| Exercise |
Print all of the entries exactly, minus the pictures.

Stored data entries:
● ● ● ● ● ● ●
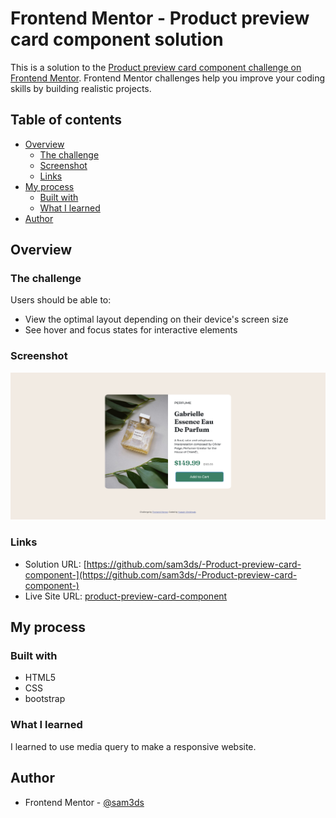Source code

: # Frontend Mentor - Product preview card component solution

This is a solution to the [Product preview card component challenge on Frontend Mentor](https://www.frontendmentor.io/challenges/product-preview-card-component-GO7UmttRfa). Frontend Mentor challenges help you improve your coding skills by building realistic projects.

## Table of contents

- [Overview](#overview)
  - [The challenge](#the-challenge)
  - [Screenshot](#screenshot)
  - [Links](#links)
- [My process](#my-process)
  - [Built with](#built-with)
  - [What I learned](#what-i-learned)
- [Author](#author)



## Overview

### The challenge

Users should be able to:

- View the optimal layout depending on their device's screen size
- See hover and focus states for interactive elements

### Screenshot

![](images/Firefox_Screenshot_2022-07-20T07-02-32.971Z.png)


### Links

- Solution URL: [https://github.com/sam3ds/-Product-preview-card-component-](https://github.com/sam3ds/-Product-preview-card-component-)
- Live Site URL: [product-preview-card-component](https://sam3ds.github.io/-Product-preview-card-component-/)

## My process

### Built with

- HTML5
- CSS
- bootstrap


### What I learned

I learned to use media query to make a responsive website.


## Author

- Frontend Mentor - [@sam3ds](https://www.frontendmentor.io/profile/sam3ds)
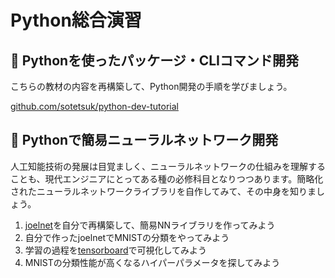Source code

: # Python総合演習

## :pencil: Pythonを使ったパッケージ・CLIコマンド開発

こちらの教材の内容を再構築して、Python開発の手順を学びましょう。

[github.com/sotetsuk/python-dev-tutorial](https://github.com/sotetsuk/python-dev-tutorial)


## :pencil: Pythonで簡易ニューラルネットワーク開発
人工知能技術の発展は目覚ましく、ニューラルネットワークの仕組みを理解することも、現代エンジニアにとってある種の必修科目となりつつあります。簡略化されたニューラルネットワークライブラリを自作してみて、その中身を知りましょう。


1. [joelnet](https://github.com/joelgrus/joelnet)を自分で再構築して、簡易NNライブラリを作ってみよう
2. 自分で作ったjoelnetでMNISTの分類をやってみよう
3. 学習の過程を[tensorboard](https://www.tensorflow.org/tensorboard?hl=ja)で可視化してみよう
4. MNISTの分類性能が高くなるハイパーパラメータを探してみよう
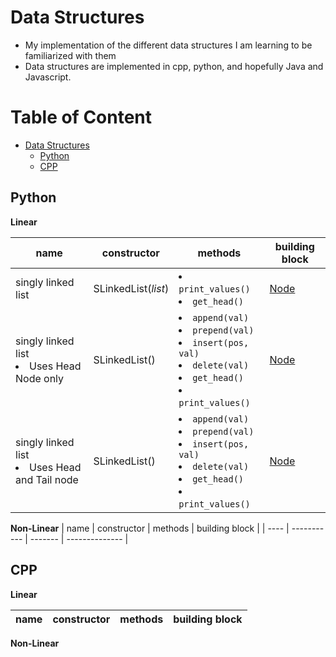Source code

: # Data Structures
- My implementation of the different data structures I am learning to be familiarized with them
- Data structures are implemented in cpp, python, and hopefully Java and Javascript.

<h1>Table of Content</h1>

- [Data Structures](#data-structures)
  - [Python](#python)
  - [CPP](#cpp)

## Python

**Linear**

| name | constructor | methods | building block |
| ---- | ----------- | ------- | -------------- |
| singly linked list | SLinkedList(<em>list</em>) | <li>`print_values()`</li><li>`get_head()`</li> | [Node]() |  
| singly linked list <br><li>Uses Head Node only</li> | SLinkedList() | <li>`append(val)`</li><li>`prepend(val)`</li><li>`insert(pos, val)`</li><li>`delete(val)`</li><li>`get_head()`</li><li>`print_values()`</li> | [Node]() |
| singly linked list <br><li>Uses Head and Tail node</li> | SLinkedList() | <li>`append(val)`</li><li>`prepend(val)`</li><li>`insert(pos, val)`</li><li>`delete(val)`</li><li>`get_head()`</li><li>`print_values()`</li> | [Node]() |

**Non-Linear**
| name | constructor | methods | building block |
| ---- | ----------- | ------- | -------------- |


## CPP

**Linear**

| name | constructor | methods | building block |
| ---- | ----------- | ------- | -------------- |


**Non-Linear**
● ● ● ● ● ● ●
| Expected answer |
Source code

: # Frontend Mentor - Product preview card component solution

This is a solution to the [Product preview card component challenge on Frontend Mentor](https://www.frontendmentor.io/challenges/product-preview-card-component-GO7UmttRfa). Frontend Mentor challenges help you improve your coding skills by building realistic projects.

## Table of contents

- [Overview](#overview)
  - [The challenge](#the-challenge)
  - [Screenshot](#screenshot)
  - [Links](#links)
- [My process](#my-process)
  - [Built with](#built-with)
  - [What I learned](#what-i-learned)
- [Author](#author)



## Overview

### The challenge

Users should be able to:

- View the optimal layout depending on their device's screen size
- See hover and focus states for interactive elements

### Screenshot

![](images/Firefox_Screenshot_2022-07-20T07-02-32.971Z.png)


### Links

- Solution URL: [https://github.com/sam3ds/-Product-preview-card-component-](https://github.com/sam3ds/-Product-preview-card-component-)
- Live Site URL: [product-preview-card-component](https://sam3ds.github.io/-Product-preview-card-component-/)

## My process

### Built with

- HTML5
- CSS
- bootstrap


### What I learned

I learned to use media query to make a responsive website.


## Author

- Frontend Mentor - [@sam3ds](https://www.frontendmentor.io/profile/sam3ds)
Source code

: # Python総合演習

## :pencil: Pythonを使ったパッケージ・CLIコマンド開発

こちらの教材の内容を再構築して、Python開発の手順を学びましょう。

[github.com/sotetsuk/python-dev-tutorial](https://github.com/sotetsuk/python-dev-tutorial)


## :pencil: Pythonで簡易ニューラルネットワーク開発
人工知能技術の発展は目覚ましく、ニューラルネットワークの仕組みを理解することも、現代エンジニアにとってある種の必修科目となりつつあります。簡略化されたニューラルネットワークライブラリを自作してみて、その中身を知りましょう。


1. [joelnet](https://github.com/joelgrus/joelnet)を自分で再構築して、簡易NNライブラリを作ってみよう
2. 自分で作ったjoelnetでMNISTの分類をやってみよう
3. 学習の過程を[tensorboard](https://www.tensorflow.org/tensorboard?hl=ja)で可視化してみよう
4. MNISTの分類性能が高くなるハイパーパラメータを探してみよう
Source code

: # Data Structures
- My implementation of the different data structures I am learning to be familiarized with them
- Data structures are implemented in cpp, python, and hopefully Java and Javascript.

<h1>Table of Content</h1>

- [Data Structures](#data-structures)
  - [Python](#python)
  - [CPP](#cpp)

## Python

**Linear**

| name | constructor | methods | building block |
| ---- | ----------- | ------- | -------------- |
| singly linked list | SLinkedList(<em>list</em>) | <li>`print_values()`</li><li>`get_head()`</li> | [Node]() |  
| singly linked list <br><li>Uses Head Node only</li> | SLinkedList() | <li>`append(val)`</li><li>`prepend(val)`</li><li>`insert(pos, val)`</li><li>`delete(val)`</li><li>`get_head()`</li><li>`print_values()`</li> | [Node]() |
| singly linked list <br><li>Uses Head and Tail node</li> | SLinkedList() | <li>`append(val)`</li><li>`prepend(val)`</li><li>`insert(pos, val)`</li><li>`delete(val)`</li><li>`get_head()`</li><li>`print_values()`</li> | [Node]() |

**Non-Linear**
| name | constructor | methods | building block |
| ---- | ----------- | ------- | -------------- |


## CPP

**Linear**

| name | constructor | methods | building block |
| ---- | ----------- | ------- | -------------- |


**Non-Linear**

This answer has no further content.